How clinical data warehouses use these principles
To accomplish everything we want to do with clinical data, it must be neat and organized. Like Costco, we need a functional flow for our most important resource.
A vast, clean data warehouse with a ginormous capacity is what allows everyone to access a variety of information easily. It takes all these data in all these formats and gives them structure so that we can do everything we want to do with it – build reports, share with trusted external parties, round trip our data, analyze them, and do data science. As I mentioned at the very start of this blog, the data warehouse elevates clinical data to the point of powerful insight generation.
Identifying unique data
There is yet another level of organization at Costco that we rarely think about: universal product codes –bar codes. Every product has a unique code standardized across grocery retailers and readable by a machine. (Fun fact: UPC bar codes first appeared in a store on a pack of Wrigley Gum in Troy, Ohio, in June of 1974.) If you know the code for an avocado, you can enter this code in any grocery store, and the point-of-service system will recognize it! This is perhaps useful to you as more and more grocers convert to self-checkout.

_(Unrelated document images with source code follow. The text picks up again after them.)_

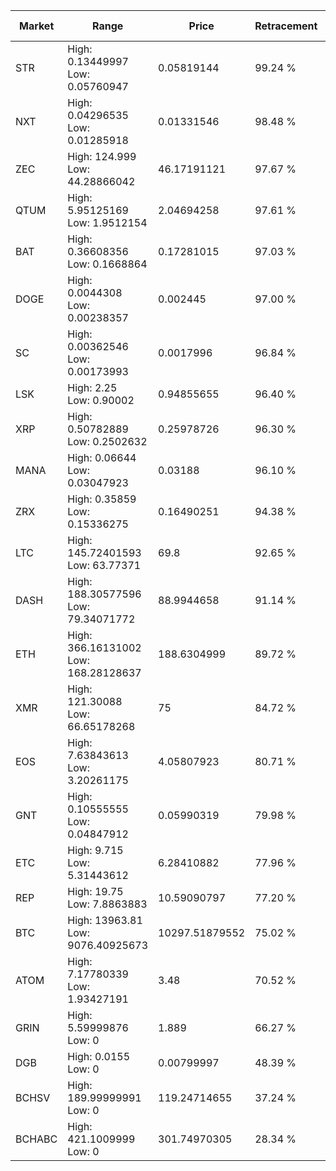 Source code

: | Market | Range | Price| Retracement | Doubles to 50% |
| --- | --- | --- | --- | --- |
| STR | High: 0.13449997<br />Low: 0.05760947 | 0.05819144 | 99.24 % | 1.65 |
| NXT | High: 0.04296535<br />Low: 0.01285918 | 0.01331546 | 98.48 % | 2.10 |
| ZEC | High: 124.999<br />Low: 44.28866042 | 46.17191121 | 97.67 % | 1.83 |
| QTUM | High: 5.95125169<br />Low: 1.9512154 | 2.04694258 | 97.61 % | 1.93 |
| BAT | High: 0.36608356<br />Low: 0.1668864 | 0.17281015 | 97.03 % | 1.54 |
| DOGE | High: 0.0044308<br />Low: 0.00238357 | 0.002445 | 97.00 % | 1.39 |
| SC | High: 0.00362546<br />Low: 0.00173993 | 0.0017996 | 96.84 % | 1.49 |
| LSK | High: 2.25<br />Low: 0.90002 | 0.94855655 | 96.40 % | 1.66 |
| XRP | High: 0.50782889<br />Low: 0.2502632 | 0.25978726 | 96.30 % | 1.46 |
| MANA | High: 0.06644<br />Low: 0.03047923 | 0.03188 | 96.10 % | 1.52 |
| ZRX | High: 0.35859<br />Low: 0.15336275 | 0.16490251 | 94.38 % | 1.55 |
| LTC | High: 145.72401593<br />Low: 63.77371 | 69.8 | 92.65 % | 1.50 |
| DASH | High: 188.30577596<br />Low: 79.34071772 | 88.9944658 | 91.14 % | 1.50 |
| ETH | High: 366.16131002<br />Low: 168.28128637 | 188.6304999 | 89.72 % | 1.42 |
| XMR | High: 121.30088<br />Low: 66.65178268 | 75 | 84.72 % | 1.25 |
| EOS | High: 7.63843613<br />Low: 3.20261175 | 4.05807923 | 80.71 % | 1.34 |
| GNT | High: 0.10555555<br />Low: 0.04847912 | 0.05990319 | 79.98 % | 1.29 |
| ETC | High: 9.715<br />Low: 5.31443612 | 6.28410882 | 77.96 % | 1.20 |
| REP | High: 19.75<br />Low: 7.8863883 | 10.59090797 | 77.20 % | 1.30 |
| BTC | High: 13963.81<br />Low: 9076.40925673 | 10297.51879552 | 75.02 % | 1.12 |
| ATOM | High: 7.17780339<br />Low: 1.93427191 | 3.48 | 70.52 % | 1.31 |
| GRIN | High: 5.59999876<br />Low: 0 | 1.889 | 66.27 % | 1.48 |
| DGB | High: 0.0155<br />Low: 0 | 0.00799997 | 48.39 % | 0.00 |
| BCHSV | High: 189.99999991<br />Low: 0 | 119.24714655 | 37.24 % | 0.00 |
| BCHABC | High: 421.1009999<br />Low: 0 | 301.74970305 | 28.34 % | 0.00 |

UPCs are estimated to save the grocery industry $17 billion annually by eliminating the need for manual entry and manipulation of product information. That advantage improves speed, efficiency, and productivity. This is a massive win for grocery stores and consumers, providing a model for us in the clinical data space to follow. A whole competitive industry, standardized in one format.
A patient (a human being and a person) could soon be represented by data in different ways depending on how the source system identified that person. That one individual will be examined in different contexts and from many different sources. This makes it difficult to match the data and build a comprehensive understanding of that individual. But what if we had a UPC for each unique patient?
We call this general idea an index; in healthcare, we call it an “MPI,” or master patient index. This index is the key technique for identifying different data records that unlock new information and methods of interpreting that information across the full spectrum of the patient’s care. As our clinical data infrastructure develops as an industry, this index and its advancements will shape everything from care delivery to operations, clinical research, and more.
What will it take to organize an entire industry’s data this way?
Costco’s organizational model helps us illustrate the importance of data infrastructure – a tool that allows us to operationalize data and use it to improve the quality of care. While building a similar model for clinical data is a perpetual process, the benefits to healthcare operations, research, and patient care make it all but mandatory.
The functional master patient index is the goal, but it’s not the only benefit health care will reap from this process. As the industry continues to grow and evolve, the importance of data infrastructure, and the number of uses for it, will only continue to increase.
PS: The PLU (similar to the UPC) for Hass Avocado, medium, is 4046.